WHAT YOU NEED TO DO:
Search each line of the data for the word "recording"; copy every line where it is found.

————————

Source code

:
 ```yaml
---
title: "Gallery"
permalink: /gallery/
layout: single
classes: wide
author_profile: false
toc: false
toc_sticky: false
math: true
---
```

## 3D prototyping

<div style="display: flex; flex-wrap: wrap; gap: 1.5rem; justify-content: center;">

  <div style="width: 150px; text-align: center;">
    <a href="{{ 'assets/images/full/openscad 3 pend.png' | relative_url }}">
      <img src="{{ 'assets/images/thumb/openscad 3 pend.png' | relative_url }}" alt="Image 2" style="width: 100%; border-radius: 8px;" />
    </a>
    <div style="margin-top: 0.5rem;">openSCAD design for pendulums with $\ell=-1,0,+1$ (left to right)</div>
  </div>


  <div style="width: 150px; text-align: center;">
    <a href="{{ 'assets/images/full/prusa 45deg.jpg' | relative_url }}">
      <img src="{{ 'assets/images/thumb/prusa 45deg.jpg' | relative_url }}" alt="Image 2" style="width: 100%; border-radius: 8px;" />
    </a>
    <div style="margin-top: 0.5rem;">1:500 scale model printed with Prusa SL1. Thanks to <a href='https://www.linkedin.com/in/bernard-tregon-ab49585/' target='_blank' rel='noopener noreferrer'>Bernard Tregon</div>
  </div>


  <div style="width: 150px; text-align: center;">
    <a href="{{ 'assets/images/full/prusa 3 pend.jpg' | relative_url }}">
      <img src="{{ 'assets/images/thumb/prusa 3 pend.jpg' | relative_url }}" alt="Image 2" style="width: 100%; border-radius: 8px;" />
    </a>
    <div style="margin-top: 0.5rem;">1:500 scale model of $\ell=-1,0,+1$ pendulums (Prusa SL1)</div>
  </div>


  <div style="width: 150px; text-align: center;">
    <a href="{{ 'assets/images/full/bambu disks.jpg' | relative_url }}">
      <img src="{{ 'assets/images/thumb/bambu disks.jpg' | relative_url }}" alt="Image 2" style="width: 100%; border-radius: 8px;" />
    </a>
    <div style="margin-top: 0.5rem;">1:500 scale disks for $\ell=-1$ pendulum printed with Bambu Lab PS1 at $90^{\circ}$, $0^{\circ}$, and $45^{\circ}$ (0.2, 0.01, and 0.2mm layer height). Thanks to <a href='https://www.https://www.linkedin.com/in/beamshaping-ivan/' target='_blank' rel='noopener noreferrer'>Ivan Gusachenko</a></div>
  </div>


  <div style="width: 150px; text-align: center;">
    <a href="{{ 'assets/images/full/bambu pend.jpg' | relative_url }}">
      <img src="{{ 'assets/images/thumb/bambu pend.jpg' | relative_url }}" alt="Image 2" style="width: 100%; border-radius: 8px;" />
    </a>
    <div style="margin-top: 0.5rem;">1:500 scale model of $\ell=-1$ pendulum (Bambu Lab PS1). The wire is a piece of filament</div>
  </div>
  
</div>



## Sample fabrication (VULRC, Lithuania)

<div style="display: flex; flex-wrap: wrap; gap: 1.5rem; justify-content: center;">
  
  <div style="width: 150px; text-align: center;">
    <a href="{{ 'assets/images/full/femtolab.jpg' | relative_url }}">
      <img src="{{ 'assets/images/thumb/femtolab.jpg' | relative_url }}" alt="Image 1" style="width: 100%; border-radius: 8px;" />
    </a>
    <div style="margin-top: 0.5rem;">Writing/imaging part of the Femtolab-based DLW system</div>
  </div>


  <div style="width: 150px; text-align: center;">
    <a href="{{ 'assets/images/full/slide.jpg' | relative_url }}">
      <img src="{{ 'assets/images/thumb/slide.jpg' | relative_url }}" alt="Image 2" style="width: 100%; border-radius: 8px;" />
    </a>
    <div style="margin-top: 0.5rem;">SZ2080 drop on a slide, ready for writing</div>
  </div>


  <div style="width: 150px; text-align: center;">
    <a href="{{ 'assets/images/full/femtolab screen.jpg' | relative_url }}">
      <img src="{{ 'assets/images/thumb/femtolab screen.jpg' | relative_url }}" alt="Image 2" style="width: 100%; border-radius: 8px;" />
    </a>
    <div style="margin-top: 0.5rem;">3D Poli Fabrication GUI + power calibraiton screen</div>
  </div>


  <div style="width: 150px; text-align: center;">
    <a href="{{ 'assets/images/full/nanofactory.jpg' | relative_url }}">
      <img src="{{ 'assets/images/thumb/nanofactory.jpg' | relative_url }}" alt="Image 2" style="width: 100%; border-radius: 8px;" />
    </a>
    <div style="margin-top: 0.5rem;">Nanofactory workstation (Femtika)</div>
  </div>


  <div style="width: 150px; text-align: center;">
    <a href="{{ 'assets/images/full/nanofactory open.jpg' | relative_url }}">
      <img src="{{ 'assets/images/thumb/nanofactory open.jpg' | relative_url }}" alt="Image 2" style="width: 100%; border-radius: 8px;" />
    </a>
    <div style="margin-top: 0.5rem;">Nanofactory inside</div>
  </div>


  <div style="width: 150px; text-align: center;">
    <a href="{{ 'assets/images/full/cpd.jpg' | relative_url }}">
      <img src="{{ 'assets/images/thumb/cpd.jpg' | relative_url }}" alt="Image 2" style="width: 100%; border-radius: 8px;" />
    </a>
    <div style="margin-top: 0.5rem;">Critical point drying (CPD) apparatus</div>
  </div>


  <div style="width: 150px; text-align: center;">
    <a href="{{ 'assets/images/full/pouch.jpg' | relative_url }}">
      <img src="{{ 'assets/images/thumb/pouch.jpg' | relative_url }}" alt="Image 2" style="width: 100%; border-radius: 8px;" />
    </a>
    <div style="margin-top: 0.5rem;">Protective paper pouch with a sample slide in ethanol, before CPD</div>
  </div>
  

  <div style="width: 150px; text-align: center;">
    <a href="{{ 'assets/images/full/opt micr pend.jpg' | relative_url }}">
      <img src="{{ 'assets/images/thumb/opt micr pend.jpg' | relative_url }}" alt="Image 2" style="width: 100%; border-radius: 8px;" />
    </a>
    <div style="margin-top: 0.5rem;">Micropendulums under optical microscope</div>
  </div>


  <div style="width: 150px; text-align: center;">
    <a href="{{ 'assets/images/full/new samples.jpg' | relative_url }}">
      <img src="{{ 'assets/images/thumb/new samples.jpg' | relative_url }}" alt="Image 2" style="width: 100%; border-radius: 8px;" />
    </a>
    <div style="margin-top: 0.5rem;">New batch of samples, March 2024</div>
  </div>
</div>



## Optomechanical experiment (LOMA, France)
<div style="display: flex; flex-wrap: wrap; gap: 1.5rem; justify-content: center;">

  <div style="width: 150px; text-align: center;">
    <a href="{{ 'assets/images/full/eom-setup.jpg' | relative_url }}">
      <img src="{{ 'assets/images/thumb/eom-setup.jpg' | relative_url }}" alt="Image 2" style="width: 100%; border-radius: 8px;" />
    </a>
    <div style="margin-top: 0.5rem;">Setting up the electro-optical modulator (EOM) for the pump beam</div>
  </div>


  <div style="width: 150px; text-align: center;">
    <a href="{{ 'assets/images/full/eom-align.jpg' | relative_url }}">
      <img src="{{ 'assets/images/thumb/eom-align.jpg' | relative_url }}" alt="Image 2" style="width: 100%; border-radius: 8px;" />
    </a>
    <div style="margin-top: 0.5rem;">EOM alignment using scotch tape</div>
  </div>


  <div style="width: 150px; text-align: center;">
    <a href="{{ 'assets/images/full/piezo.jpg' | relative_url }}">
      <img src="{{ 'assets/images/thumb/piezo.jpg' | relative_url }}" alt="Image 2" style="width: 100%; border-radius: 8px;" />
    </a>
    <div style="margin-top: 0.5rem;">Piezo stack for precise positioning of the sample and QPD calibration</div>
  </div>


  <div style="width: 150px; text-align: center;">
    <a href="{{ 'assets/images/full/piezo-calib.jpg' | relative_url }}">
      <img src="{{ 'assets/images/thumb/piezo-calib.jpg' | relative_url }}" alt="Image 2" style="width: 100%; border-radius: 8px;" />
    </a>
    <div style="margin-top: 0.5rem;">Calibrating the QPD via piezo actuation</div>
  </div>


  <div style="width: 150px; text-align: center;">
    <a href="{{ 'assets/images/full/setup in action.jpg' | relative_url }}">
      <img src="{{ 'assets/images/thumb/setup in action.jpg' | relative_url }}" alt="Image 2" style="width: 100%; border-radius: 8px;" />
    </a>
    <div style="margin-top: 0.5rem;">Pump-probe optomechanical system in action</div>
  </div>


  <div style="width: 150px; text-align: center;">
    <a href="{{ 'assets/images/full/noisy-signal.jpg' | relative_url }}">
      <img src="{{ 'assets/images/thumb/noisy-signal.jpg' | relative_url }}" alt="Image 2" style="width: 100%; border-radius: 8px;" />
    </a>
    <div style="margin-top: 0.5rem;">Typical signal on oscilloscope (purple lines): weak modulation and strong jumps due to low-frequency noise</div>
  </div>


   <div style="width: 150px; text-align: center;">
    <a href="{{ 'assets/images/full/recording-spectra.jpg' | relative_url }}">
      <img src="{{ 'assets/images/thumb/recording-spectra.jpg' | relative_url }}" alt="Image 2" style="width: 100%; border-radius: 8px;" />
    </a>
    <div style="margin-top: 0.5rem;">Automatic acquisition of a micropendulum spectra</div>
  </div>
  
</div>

————————

TASK ANSWER:
    <a href="{{ 'assets/images/full/recording-spectra.jpg' | relative_url }}">
      <img src="{{ 'assets/images/thumb/recording-spectra.jpg' | relative_url }}" alt="Image 2" style="width: 100%; border-radius: 8px;" />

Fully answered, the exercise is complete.